● **YOUR INSTRUCTIONS**:
The records follow. Give them all back exactly.

● **INPUT DATA**:

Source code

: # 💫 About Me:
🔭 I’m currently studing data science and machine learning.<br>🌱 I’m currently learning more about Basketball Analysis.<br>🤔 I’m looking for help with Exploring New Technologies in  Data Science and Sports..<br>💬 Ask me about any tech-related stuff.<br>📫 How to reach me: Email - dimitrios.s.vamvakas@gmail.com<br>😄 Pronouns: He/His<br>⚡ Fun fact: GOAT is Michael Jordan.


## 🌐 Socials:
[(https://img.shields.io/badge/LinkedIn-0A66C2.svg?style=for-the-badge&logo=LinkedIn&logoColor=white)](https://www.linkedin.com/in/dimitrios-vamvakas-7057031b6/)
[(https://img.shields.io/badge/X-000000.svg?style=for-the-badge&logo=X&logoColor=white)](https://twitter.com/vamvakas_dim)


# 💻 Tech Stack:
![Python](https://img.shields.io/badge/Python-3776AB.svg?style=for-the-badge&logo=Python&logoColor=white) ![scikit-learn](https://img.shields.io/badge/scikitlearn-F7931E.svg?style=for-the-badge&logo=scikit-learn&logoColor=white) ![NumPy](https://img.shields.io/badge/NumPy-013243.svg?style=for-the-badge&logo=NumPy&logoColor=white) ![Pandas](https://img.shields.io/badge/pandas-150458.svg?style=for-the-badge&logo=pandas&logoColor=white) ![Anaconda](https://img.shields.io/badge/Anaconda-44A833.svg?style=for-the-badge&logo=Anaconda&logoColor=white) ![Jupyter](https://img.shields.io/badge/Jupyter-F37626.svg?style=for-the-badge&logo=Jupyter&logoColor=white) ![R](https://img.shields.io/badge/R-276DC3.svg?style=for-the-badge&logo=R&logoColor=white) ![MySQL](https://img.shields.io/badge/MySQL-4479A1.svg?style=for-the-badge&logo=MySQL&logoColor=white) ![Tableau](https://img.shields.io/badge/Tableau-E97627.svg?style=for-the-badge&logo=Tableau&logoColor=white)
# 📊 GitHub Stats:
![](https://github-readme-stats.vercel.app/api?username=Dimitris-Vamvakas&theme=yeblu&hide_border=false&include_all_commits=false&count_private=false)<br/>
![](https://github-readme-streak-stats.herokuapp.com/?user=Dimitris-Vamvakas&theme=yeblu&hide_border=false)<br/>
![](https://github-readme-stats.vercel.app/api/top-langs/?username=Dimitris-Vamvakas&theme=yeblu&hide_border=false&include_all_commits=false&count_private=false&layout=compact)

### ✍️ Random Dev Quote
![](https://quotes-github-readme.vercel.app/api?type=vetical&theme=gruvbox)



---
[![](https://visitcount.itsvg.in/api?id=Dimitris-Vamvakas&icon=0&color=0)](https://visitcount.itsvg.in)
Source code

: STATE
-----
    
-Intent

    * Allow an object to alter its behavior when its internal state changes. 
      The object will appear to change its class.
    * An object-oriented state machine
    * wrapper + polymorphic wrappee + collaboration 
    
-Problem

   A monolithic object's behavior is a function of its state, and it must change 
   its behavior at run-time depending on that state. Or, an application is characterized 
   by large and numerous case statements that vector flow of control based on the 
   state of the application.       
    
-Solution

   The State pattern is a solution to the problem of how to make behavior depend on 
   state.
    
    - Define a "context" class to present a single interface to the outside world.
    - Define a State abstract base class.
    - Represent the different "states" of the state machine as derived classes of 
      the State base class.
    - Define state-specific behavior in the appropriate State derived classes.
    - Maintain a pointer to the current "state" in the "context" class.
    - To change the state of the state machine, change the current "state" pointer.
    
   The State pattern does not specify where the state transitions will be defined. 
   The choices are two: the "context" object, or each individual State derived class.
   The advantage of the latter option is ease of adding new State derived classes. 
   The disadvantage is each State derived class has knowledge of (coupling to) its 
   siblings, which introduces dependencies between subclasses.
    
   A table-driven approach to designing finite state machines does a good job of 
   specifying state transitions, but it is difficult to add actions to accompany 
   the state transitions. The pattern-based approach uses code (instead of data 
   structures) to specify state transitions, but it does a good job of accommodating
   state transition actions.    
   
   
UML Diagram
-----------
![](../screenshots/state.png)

● **OUTPUT BELOW**:
Source code

: # 💫 About Me:
🔭 I’m currently studing data science and machine learning.<br>🌱 I’m currently learning more about Basketball Analysis.<br>🤔 I’m looking for help with Exploring New Technologies in  Data Science and Sports..<br>💬 Ask me about any tech-related stuff.<br>📫 How to reach me: Email - dimitrios.s.vamvakas@gmail.com<br>😄 Pronouns: He/His<br>⚡ Fun fact: GOAT is Michael Jordan.


## 🌐 Socials:
[(https://img.shields.io/badge/LinkedIn-0A66C2.svg?style=for-the-badge&logo=LinkedIn&logoColor=white)](https://www.linkedin.com/in/dimitrios-vamvakas-7057031b6/)
[(https://img.shields.io/badge/X-000000.svg?style=for-the-badge&logo=X&logoColor=white)](https://twitter.com/vamvakas_dim)


# 💻 Tech Stack:
![Python](https://img.shields.io/badge/Python-3776AB.svg?style=for-the-badge&logo=Python&logoColor=white) ![scikit-learn](https://img.shields.io/badge/scikitlearn-F7931E.svg?style=for-the-badge&logo=scikit-learn&logoColor=white) ![NumPy](https://img.shields.io/badge/NumPy-013243.svg?style=for-the-badge&logo=NumPy&logoColor=white) ![Pandas](https://img.shields.io/badge/pandas-150458.svg?style=for-the-badge&logo=pandas&logoColor=white) ![Anaconda](https://img.shields.io/badge/Anaconda-44A833.svg?style=for-the-badge&logo=Anaconda&logoColor=white) ![Jupyter](https://img.shields.io/badge/Jupyter-F37626.svg?style=for-the-badge&logo=Jupyter&logoColor=white) ![R](https://img.shields.io/badge/R-276DC3.svg?style=for-the-badge&logo=R&logoColor=white) ![MySQL](https://img.shields.io/badge/MySQL-4479A1.svg?style=for-the-badge&logo=MySQL&logoColor=white) ![Tableau](https://img.shields.io/badge/Tableau-E97627.svg?style=for-the-badge&logo=Tableau&logoColor=white)
# 📊 GitHub Stats:
![](https://github-readme-stats.vercel.app/api?username=Dimitris-Vamvakas&theme=yeblu&hide_border=false&include_all_commits=false&count_private=false)<br/>
![](https://github-readme-streak-stats.herokuapp.com/?user=Dimitris-Vamvakas&theme=yeblu&hide_border=false)<br/>
![](https://github-readme-stats.vercel.app/api/top-langs/?username=Dimitris-Vamvakas&theme=yeblu&hide_border=false&include_all_commits=false&count_private=false&layout=compact)

### ✍️ Random Dev Quote
![](https://quotes-github-readme.vercel.app/api?type=vetical&theme=gruvbox)



---
[![](https://visitcount.itsvg.in/api?id=Dimitris-Vamvakas&icon=0&color=0)](https://visitcount.itsvg.in)
Source code

: STATE
-----
    
-Intent

    * Allow an object to alter its behavior when its internal state changes. 
      The object will appear to change its class.
    * An object-oriented state machine
    * wrapper + polymorphic wrappee + collaboration 
    
-Problem

   A monolithic object's behavior is a function of its state, and it must change 
   its behavior at run-time depending on that state. Or, an application is characterized 
   by large and numerous case statements that vector flow of control based on the 
   state of the application.       
    
-Solution

   The State pattern is a solution to the problem of how to make behavior depend on 
   state.
    
    - Define a "context" class to present a single interface to the outside world.
    - Define a State abstract base class.
    - Represent the different "states" of the state machine as derived classes of 
      the State base class.
    - Define state-specific behavior in the appropriate State derived classes.
    - Maintain a pointer to the current "state" in the "context" class.
    - To change the state of the state machine, change the current "state" pointer.
    
   The State pattern does not specify where the state transitions will be defined. 
   The choices are two: the "context" object, or each individual State derived class.
   The advantage of the latter option is ease of adding new State derived classes. 
   The disadvantage is each State derived class has knowledge of (coupling to) its 
   siblings, which introduces dependencies between subclasses.
    
   A table-driven approach to designing finite state machines does a good job of 
   specifying state transitions, but it is difficult to add actions to accompany 
   the state transitions. The pattern-based approach uses code (instead of data 
   structures) to specify state transitions, but it does a good job of accommodating
   state transition actions.    
   
   
UML Diagram
-----------
![](../screenshots/state.png)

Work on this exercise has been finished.